Assigned task: Which lines in the data below contain the word "when"? Pull each of them out.
=-=-=-=-=
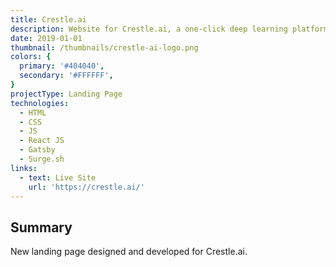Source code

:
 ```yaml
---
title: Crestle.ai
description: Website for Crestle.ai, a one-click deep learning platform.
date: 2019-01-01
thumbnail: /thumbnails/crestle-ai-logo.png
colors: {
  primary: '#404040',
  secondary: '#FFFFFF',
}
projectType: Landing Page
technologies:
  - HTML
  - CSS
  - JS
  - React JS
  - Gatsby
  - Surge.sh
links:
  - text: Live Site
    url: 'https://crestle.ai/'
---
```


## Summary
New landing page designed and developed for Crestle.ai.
=-=-=-=-=
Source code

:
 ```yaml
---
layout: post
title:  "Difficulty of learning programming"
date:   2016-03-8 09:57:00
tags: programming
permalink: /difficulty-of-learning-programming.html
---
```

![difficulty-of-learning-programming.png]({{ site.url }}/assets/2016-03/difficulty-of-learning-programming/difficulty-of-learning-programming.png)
=-=-=-=-=
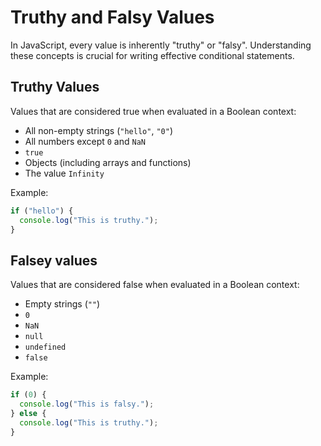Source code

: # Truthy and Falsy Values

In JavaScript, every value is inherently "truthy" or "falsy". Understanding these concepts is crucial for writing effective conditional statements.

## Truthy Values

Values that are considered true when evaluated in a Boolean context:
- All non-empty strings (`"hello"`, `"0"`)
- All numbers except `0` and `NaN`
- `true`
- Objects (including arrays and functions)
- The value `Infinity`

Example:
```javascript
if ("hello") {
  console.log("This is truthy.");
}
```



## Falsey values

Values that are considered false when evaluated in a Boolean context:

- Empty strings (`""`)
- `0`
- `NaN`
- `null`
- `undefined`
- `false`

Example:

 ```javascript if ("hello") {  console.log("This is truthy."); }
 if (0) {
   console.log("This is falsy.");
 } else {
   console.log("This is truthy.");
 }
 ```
=-=-=-=-=
Answer space:
Values that are considered true when evaluated in a Boolean context:
Values that are considered false when evaluated in a Boolean context:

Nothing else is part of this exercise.